++++ PROVIDED RECORDS

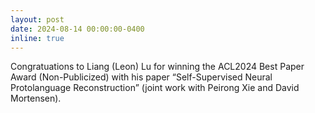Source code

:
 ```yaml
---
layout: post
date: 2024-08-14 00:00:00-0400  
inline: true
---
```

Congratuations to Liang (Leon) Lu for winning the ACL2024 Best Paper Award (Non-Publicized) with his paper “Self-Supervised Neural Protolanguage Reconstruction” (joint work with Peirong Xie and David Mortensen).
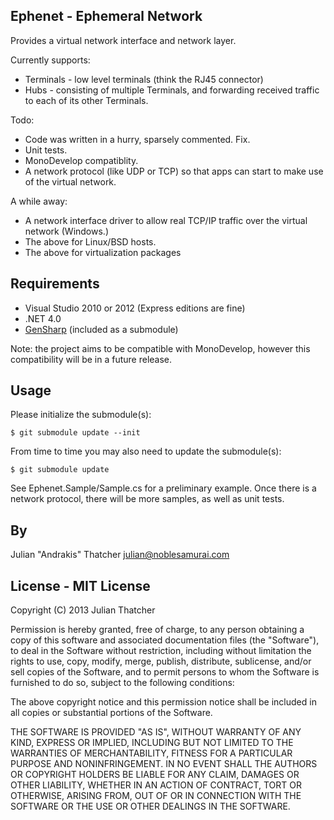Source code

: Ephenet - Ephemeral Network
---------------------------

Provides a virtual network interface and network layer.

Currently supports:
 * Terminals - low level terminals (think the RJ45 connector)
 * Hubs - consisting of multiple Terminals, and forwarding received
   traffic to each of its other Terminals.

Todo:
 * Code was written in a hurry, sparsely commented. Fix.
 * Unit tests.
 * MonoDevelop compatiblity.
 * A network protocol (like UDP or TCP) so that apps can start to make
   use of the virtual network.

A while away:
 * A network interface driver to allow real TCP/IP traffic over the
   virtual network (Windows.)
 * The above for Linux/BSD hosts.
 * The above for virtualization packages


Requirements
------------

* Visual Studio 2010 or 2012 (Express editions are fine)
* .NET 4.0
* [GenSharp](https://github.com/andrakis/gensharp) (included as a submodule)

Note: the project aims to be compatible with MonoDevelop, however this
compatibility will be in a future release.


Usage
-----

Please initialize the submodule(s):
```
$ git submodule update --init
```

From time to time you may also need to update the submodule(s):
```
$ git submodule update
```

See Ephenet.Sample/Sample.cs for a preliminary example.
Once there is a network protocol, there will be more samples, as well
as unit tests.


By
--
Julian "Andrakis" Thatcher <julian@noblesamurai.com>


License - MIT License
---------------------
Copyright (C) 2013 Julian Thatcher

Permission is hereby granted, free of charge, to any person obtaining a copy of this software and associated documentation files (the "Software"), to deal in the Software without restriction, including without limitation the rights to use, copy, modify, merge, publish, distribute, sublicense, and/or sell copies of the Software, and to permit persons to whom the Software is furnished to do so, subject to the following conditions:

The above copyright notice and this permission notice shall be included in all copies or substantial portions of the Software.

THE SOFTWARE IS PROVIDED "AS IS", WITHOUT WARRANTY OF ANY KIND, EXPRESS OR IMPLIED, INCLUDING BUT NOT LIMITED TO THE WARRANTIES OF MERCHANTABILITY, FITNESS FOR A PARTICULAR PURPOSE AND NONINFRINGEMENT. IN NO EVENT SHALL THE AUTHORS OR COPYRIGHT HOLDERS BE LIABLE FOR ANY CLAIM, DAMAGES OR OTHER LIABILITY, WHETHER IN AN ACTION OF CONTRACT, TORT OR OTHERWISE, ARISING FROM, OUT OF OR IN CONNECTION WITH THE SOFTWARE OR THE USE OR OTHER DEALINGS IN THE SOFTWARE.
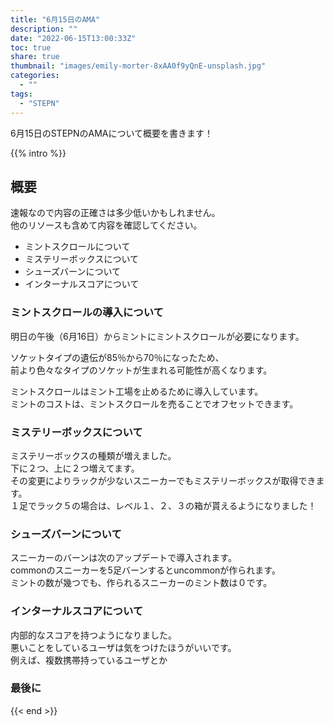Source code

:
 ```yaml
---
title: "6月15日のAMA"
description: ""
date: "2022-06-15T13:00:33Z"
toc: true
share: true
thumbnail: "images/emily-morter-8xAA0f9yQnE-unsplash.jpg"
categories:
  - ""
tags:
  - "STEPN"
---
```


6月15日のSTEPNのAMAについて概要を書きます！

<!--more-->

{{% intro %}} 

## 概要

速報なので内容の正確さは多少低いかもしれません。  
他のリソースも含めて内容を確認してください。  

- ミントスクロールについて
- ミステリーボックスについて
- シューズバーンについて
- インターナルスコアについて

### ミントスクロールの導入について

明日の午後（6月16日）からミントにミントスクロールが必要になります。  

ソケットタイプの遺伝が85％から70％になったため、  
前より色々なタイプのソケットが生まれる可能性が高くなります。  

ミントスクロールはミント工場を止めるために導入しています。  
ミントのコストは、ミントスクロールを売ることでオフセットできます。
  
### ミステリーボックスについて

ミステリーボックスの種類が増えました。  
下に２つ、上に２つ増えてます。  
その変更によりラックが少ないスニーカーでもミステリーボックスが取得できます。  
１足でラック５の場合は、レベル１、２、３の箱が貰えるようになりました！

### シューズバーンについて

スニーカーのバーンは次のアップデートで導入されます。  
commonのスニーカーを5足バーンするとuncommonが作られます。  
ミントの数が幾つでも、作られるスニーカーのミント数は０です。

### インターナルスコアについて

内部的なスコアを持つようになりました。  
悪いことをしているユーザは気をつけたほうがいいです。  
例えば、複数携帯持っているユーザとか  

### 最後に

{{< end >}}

++++++++

• **EXERCISE OBJECTIVE**:
With images omitted, retype the data word for word.

• **PROBLEM SOLUTION**:
Source code

:
 ```yaml
---
layout: post
date: 2024-08-14 00:00:00-0400  
inline: true
---
```

Congratuations to Liang (Leon) Lu for winning the ACL2024 Best Paper Award (Non-Publicized) with his paper “Self-Supervised Neural Protolanguage Reconstruction” (joint work with Peirong Xie and David Mortensen).
Source code

: Ephenet - Ephemeral Network
---------------------------

Provides a virtual network interface and network layer.

Currently supports:
 * Terminals - low level terminals (think the RJ45 connector)
 * Hubs - consisting of multiple Terminals, and forwarding received
   traffic to each of its other Terminals.

Todo:
 * Code was written in a hurry, sparsely commented. Fix.
 * Unit tests.
 * MonoDevelop compatiblity.
 * A network protocol (like UDP or TCP) so that apps can start to make
   use of the virtual network.

A while away:
 * A network interface driver to allow real TCP/IP traffic over the
   virtual network (Windows.)
 * The above for Linux/BSD hosts.
 * The above for virtualization packages


Requirements
------------

* Visual Studio 2010 or 2012 (Express editions are fine)
* .NET 4.0
* [GenSharp](https://github.com/andrakis/gensharp) (included as a submodule)

Note: the project aims to be compatible with MonoDevelop, however this
compatibility will be in a future release.


Usage
-----

Please initialize the submodule(s):
```
$ git submodule update --init
```

From time to time you may also need to update the submodule(s):
```
$ git submodule update
```

See Ephenet.Sample/Sample.cs for a preliminary example.
Once there is a network protocol, there will be more samples, as well
as unit tests.


By
--
Julian "Andrakis" Thatcher <julian@noblesamurai.com>


License - MIT License
---------------------
Copyright (C) 2013 Julian Thatcher

Permission is hereby granted, free of charge, to any person obtaining a copy of this software and associated documentation files (the "Software"), to deal in the Software without restriction, including without limitation the rights to use, copy, modify, merge, publish, distribute, sublicense, and/or sell copies of the Software, and to permit persons to whom the Software is furnished to do so, subject to the following conditions:

The above copyright notice and this permission notice shall be included in all copies or substantial portions of the Software.

THE SOFTWARE IS PROVIDED "AS IS", WITHOUT WARRANTY OF ANY KIND, EXPRESS OR IMPLIED, INCLUDING BUT NOT LIMITED TO THE WARRANTIES OF MERCHANTABILITY, FITNESS FOR A PARTICULAR PURPOSE AND NONINFRINGEMENT. IN NO EVENT SHALL THE AUTHORS OR COPYRIGHT HOLDERS BE LIABLE FOR ANY CLAIM, DAMAGES OR OTHER LIABILITY, WHETHER IN AN ACTION OF CONTRACT, TORT OR OTHERWISE, ARISING FROM, OUT OF OR IN CONNECTION WITH THE SOFTWARE OR THE USE OR OTHER DEALINGS IN THE SOFTWARE.
Source code

:
 ```yaml
---
title: "6月15日のAMA"
description: ""
date: "2022-06-15T13:00:33Z"
toc: true
share: true
thumbnail: "images/emily-morter-8xAA0f9yQnE-unsplash.jpg"
categories:
  - ""
tags:
  - "STEPN"
---
```


6月15日のSTEPNのAMAについて概要を書きます！

<!--more-->

{{% intro %}} 

## 概要

速報なので内容の正確さは多少低いかもしれません。  
他のリソースも含めて内容を確認してください。  

- ミントスクロールについて
- ミステリーボックスについて
- シューズバーンについて
- インターナルスコアについて

### ミントスクロールの導入について

明日の午後（6月16日）からミントにミントスクロールが必要になります。  

ソケットタイプの遺伝が85％から70％になったため、  
前より色々なタイプのソケットが生まれる可能性が高くなります。  

ミントスクロールはミント工場を止めるために導入しています。  
ミントのコストは、ミントスクロールを売ることでオフセットできます。
  
### ミステリーボックスについて

ミステリーボックスの種類が増えました。  
下に２つ、上に２つ増えてます。  
その変更によりラックが少ないスニーカーでもミステリーボックスが取得できます。  
１足でラック５の場合は、レベル１、２、３の箱が貰えるようになりました！

### シューズバーンについて

スニーカーのバーンは次のアップデートで導入されます。  
commonのスニーカーを5足バーンするとuncommonが作られます。  
ミントの数が幾つでも、作られるスニーカーのミント数は０です。

### インターナルスコアについて

内部的なスコアを持つようになりました。  
悪いことをしているユーザは気をつけたほうがいいです。  
例えば、複数携帯持っているユーザとか  

### 最後に

{{< end >}}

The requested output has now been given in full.